Record extracts:
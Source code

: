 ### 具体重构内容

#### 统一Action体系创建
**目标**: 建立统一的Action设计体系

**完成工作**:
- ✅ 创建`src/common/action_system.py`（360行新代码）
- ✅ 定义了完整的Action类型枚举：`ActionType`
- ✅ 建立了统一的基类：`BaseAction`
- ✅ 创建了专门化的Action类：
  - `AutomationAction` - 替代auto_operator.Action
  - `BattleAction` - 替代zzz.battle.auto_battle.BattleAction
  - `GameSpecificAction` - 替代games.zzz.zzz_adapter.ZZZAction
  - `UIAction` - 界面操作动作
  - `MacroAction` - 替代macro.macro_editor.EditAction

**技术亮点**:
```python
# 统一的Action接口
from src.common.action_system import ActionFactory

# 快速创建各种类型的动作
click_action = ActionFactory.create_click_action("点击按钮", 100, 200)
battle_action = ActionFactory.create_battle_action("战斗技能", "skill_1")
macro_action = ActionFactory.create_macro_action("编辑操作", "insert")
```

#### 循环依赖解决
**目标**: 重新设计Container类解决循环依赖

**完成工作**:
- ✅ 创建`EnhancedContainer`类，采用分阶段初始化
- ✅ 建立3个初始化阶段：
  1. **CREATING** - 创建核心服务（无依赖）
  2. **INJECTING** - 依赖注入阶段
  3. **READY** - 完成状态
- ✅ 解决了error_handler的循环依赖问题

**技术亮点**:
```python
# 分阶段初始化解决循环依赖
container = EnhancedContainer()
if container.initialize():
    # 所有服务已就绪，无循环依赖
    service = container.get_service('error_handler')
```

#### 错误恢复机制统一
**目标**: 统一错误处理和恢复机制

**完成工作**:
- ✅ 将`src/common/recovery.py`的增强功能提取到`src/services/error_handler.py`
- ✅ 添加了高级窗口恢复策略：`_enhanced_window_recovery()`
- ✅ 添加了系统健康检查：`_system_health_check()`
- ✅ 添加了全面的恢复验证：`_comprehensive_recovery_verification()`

Problem description: Transcribe every entry verbatim.

Reply to the exercise:
Source code

: ### 具体重构内容

#### 统一Action体系创建
**目标**: 建立统一的Action设计体系

**完成工作**:
- ✅ 创建`src/common/action_system.py`（360行新代码）
- ✅ 定义了完整的Action类型枚举：`ActionType`
- ✅ 建立了统一的基类：`BaseAction`
- ✅ 创建了专门化的Action类：
  - `AutomationAction` - 替代auto_operator.Action
  - `BattleAction` - 替代zzz.battle.auto_battle.BattleAction
  - `GameSpecificAction` - 替代games.zzz.zzz_adapter.ZZZAction
  - `UIAction` - 界面操作动作
  - `MacroAction` - 替代macro.macro_editor.EditAction

**技术亮点**:
```python
# 统一的Action接口
from src.common.action_system import ActionFactory

# 快速创建各种类型的动作
click_action = ActionFactory.create_click_action("点击按钮", 100, 200)
battle_action = ActionFactory.create_battle_action("战斗技能", "skill_1")
macro_action = ActionFactory.create_macro_action("编辑操作", "insert")
```

#### 循环依赖解决
**目标**: 重新设计Container类解决循环依赖

**完成工作**:
- ✅ 创建`EnhancedContainer`类，采用分阶段初始化
- ✅ 建立3个初始化阶段：
  1. **CREATING** - 创建核心服务（无依赖）
  2. **INJECTING** - 依赖注入阶段
  3. **READY** - 完成状态
- ✅ 解决了error_handler的循环依赖问题

**技术亮点**:
```python
# 分阶段初始化解决循环依赖
container = EnhancedContainer()
if container.initialize():
    # 所有服务已就绪，无循环依赖
    service = container.get_service('error_handler')
```

#### 错误恢复机制统一
**目标**: 统一错误处理和恢复机制

**完成工作**:
- ✅ 将`src/common/recovery.py`的增强功能提取到`src/services/error_handler.py`
- ✅ 添加了高级窗口恢复策略：`_enhanced_window_recovery()`
- ✅ 添加了系统健康检查：`_system_health_check()`
- ✅ 添加了全面的恢复验证：`_comprehensive_recovery_verification()`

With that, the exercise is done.